Mardi 2 avril, boulevard du Président Wilson, à la Plaine Saint-Denis. Une vingtaine de bénévoles du collectif citoyen Solidarité migrants Wilson font le point sur le déroulement de la soirée avant de se diriger vers le camp de la Chapelle. Autour d’eux, des sacs remplis de gâteaux, de clémentines et de couvertures. La nuit commence à tomber, la température aussi.

La trêve hivernale s’est terminée quelques jours plus tôt [le 31 mars, NDLR] et près de 2000 places d’hébergement ont été fermées. Aux personnes qui ne sont plus logées, il faut ajouter les demandeurs d'asile qui continuent d’arriver en France, ceux qui attendent de recevoir leur statut, ceux qui ne l’ont pas obtenu et ne savent plus où aller. On croise aussi des Afghans et des Pakistanais, qui arrivent en France après avoir passé plusieurs années en Allemagne ou en Autriche sans y avoir obtenu l’asile. « Au bout de trois refus, ils doivent quitter le pays, sinon ils se font virer vers leur pays d’origine. Ils sont en Europe depuis 3, 4, 5 ans, ils ont travaillé en Allemagne et appris la langue  », explique Sylvana, l’une des bénévoles du collectif. Des guides d’informations destinés aux demandeurs d’asile ont d’ailleurs été traduits en allemand par un ami germanophone de Sylvana. Ils sont habituellement proposés en anglais et en arabe.

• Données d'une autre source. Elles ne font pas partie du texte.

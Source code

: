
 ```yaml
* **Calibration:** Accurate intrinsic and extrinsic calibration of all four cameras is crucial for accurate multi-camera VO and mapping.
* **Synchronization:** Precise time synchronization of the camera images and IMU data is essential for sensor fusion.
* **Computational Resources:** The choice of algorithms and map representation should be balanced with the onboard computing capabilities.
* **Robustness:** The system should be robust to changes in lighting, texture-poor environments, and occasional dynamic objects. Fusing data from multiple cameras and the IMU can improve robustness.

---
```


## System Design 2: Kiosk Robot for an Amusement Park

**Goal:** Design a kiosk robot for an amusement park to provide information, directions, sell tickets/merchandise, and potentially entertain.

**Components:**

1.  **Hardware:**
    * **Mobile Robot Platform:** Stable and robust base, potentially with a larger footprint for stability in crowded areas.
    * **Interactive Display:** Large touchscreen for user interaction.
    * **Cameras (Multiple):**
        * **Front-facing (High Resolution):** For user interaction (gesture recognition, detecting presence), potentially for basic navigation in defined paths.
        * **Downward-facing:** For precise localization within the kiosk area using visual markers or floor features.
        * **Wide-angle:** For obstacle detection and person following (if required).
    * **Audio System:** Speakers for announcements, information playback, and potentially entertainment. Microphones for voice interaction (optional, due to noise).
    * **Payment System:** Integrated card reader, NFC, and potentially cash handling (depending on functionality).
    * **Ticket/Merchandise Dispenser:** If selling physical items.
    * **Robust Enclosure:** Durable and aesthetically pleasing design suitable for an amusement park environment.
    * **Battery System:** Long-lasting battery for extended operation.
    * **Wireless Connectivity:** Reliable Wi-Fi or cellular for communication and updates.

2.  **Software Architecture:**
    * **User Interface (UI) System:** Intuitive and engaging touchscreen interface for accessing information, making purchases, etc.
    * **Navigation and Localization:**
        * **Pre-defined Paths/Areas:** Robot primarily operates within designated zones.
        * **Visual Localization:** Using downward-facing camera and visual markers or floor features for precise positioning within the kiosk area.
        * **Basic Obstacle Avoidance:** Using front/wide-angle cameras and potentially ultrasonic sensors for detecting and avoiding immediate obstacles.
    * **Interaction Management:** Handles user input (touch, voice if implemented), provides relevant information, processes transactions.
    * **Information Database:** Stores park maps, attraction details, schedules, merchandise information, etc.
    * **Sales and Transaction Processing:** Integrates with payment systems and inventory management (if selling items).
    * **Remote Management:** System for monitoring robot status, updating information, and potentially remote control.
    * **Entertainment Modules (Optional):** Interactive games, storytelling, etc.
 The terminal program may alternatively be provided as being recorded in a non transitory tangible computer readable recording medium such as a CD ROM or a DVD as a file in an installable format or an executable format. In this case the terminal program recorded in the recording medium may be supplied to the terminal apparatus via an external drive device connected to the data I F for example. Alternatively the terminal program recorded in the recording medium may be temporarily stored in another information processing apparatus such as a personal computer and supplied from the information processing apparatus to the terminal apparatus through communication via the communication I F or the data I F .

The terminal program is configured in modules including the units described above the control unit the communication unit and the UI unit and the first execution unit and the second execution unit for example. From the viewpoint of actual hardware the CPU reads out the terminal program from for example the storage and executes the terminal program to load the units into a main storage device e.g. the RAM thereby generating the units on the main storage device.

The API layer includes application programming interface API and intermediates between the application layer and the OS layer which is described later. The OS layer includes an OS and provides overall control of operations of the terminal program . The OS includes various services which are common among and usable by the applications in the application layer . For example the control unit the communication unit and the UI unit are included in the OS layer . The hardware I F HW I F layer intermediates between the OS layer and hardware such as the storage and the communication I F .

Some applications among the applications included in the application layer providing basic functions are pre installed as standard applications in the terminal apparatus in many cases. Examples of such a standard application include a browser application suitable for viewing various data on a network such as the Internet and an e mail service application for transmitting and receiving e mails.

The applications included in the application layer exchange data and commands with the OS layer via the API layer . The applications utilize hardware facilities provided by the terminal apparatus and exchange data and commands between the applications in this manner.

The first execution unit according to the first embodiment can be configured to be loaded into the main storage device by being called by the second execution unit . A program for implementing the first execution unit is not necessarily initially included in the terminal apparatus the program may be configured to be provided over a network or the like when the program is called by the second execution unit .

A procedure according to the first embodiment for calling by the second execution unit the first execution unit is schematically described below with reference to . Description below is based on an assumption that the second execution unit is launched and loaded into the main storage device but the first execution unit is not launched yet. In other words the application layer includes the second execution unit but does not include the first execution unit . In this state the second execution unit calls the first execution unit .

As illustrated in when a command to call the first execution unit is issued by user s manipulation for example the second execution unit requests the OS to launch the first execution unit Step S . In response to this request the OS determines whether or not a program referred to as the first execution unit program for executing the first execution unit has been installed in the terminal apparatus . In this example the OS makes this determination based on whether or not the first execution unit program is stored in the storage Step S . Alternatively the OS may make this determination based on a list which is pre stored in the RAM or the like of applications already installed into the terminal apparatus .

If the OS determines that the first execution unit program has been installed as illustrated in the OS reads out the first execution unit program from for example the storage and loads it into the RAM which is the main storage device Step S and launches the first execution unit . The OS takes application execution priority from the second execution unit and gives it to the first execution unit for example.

"La situation va s'aggraver"

Après une première distribution de repas à la Plaine Saint-Denis, le collectif arrive devant le camp de la Chapelle, bondé. Plus d’un millier de personnes sont là et une imposante file se constitue alors que la table est à peine montée et que les repas ne sont pas encore servis. Autour d’eux, des centaines de tentes entassées sous le pont, illuminées par une lumière blafarde et les flammes jaunes d’un immense feu qui réchauffe un groupe d’hommes.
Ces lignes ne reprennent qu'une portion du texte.